The bank said it may take another year or two for the market to stabilize.
It also expects to book a 41 billion yen loss in its securities portfolio in the second half of the fiscal year, ending March 31, mainly from foreign bonds and again due to high U.S. interest rates.
Aozora’s update, just hours after NYCB’s move to slash its dividend and increase its loan-loss reserves by a half-billion dollars, may spread further concerns across the sector.
Gavekal Research economists Will Denyer and Tan Kai Kyan said there were “plenty of reasons to worry about the health of U.S. banks, especially smaller banks,” in a note Thursday.
“Asset quality is deteriorating. U.S. commercial real estate is in a slow-moving train wreck,” they said, noting that small banks are particularly exposed.
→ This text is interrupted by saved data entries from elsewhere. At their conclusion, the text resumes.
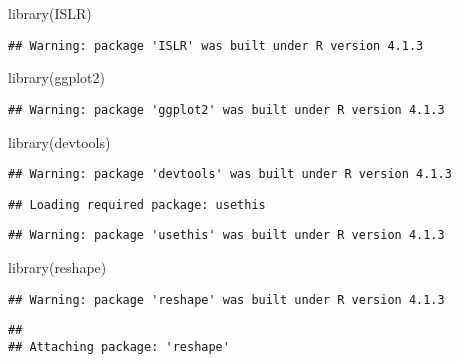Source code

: \documentclass[
]{article}
\newenvironment{Shaded}{\begin{snugshade}}{\end{snugshade}}
\newcommand{\FunctionTok}[1]{\textcolor[rgb]{0.00,0.00,0.00}{#1}}
\newcommand{\NormalTok}[1]{#1}
\begin{document}
\begin{Shaded}
\begin{Highlighting}[]
\FunctionTok{library}\NormalTok{(ISLR)}
\end{Highlighting}
\end{Shaded}

\begin{verbatim}
## Warning: package 'ISLR' was built under R version 4.1.3
\end{verbatim}

\begin{Shaded}
\begin{Highlighting}[]
\FunctionTok{library}\NormalTok{(ggplot2)}
\end{Highlighting}
\end{Shaded}

\begin{verbatim}
## Warning: package 'ggplot2' was built under R version 4.1.3
\end{verbatim}

\begin{Shaded}
\begin{Highlighting}[]
\FunctionTok{library}\NormalTok{(devtools)}
\end{Highlighting}
\end{Shaded}

\begin{verbatim}
## Warning: package 'devtools' was built under R version 4.1.3
\end{verbatim}

\begin{verbatim}
## Loading required package: usethis
\end{verbatim}

\begin{verbatim}
## Warning: package 'usethis' was built under R version 4.1.3
\end{verbatim}

\begin{Shaded}
\begin{Highlighting}[]
\FunctionTok{library}\NormalTok{(reshape)}
\end{Highlighting}
\end{Shaded}

\begin{verbatim}
## Warning: package 'reshape' was built under R version 4.1.3
\end{verbatim}

\begin{verbatim}
## 
## Attaching package: 'reshape'
\end{verbatim}
\end{document}
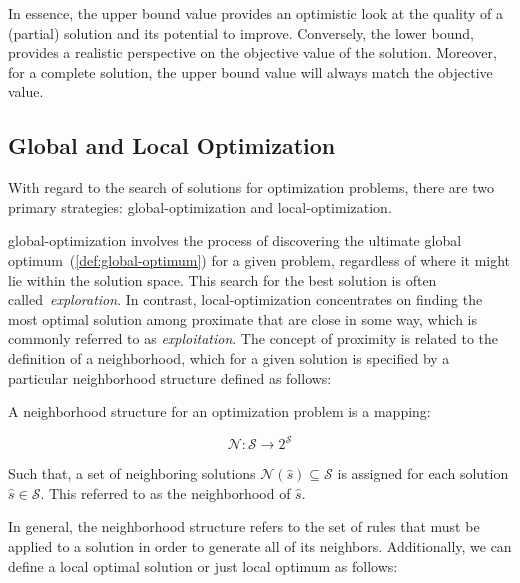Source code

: In essence, the upper bound value provides an optimistic look at the quality of
a (partial) solution and its potential to improve. Conversely, the lower bound,
provides a realistic perspective on the objective value of the solution.
Moreover, for a complete solution, the upper bound value will always match the
objective value.

\subsection{Global and Local Optimization}
\label{subsec:go-and-lo}

With regard to the search of solutions for optimization problems, there are two
primary strategies: \acrfull{global-optimization} and \acrfull{local-optimization}.

\acrshort{global-optimization} involves the process of discovering the ultimate
global optimum~(\ref{def:global-optimum}) for a given problem, regardless of
where it might lie within the solution space. This search for the best solution
is often called~\textit{exploration}. In contrast,
\acrshort{local-optimization} concentrates on finding the most optimal solution
among proximate that are close in some way, which is commonly referred to as
\textit{exploitation}. The concept of proximity is related to the definition
of a neighborhood, which for a given solution is specified by a particular
neighborhood structure defined as follows:

\begin{definition}
  \label{def:neighborhood-structure}

  A neighborhood structure for an optimization problem is a mapping:

  \begin{equation}
    \label{eq:neighborhood-structure}
    \mathcal{N} \colon \mathcal{S} \longrightarrow 2^{\mathcal{S}}
  \end{equation}

  Such that, a set of neighboring solutions $\mathcal{N}(\hat{s}) \subseteq
    \mathcal{S}$ is assigned for each solution $\hat{s} \in \mathcal{S}$. This
  referred to as the neighborhood of $\hat{s}$.
\end{definition}

In general, the neighborhood structure refers to the set of rules that must be
applied to a solution in order to generate all of its neighbors.  Additionally,
we can define a local optimal solution or just local optimum as follows:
Large unrealized losses from the 2022-23 bond selloff remain a worry, they said, as well as high money market rates drawing money out of deposits.
New York Community Bank shares picked up a downgrade from Raymond James analyst Steve Moss, though, who changed his rating to Market Perform from Strong Buy. “The results will likely put the stock in the penalty box until [there’s] greater clarity around capital, credit, and future business plans,” he said.
Bank of America’s
Ebrahim H. Poonawala reiterated his Buy rating on New York Community, but expressed his surprise at the bank’s drastic moves.
“While we anticipated a certain degree of reserve build tied to the impact of higher interest rates on its commercial real estate (CRE) borrowers,” Poonawala wrote Thursday, “what was most surprising to us was the urgency with which banking regulators are requiring NYCB to boost liquidity/capital/credit reserves, to better align the bank’s metrics with larger regional peers.”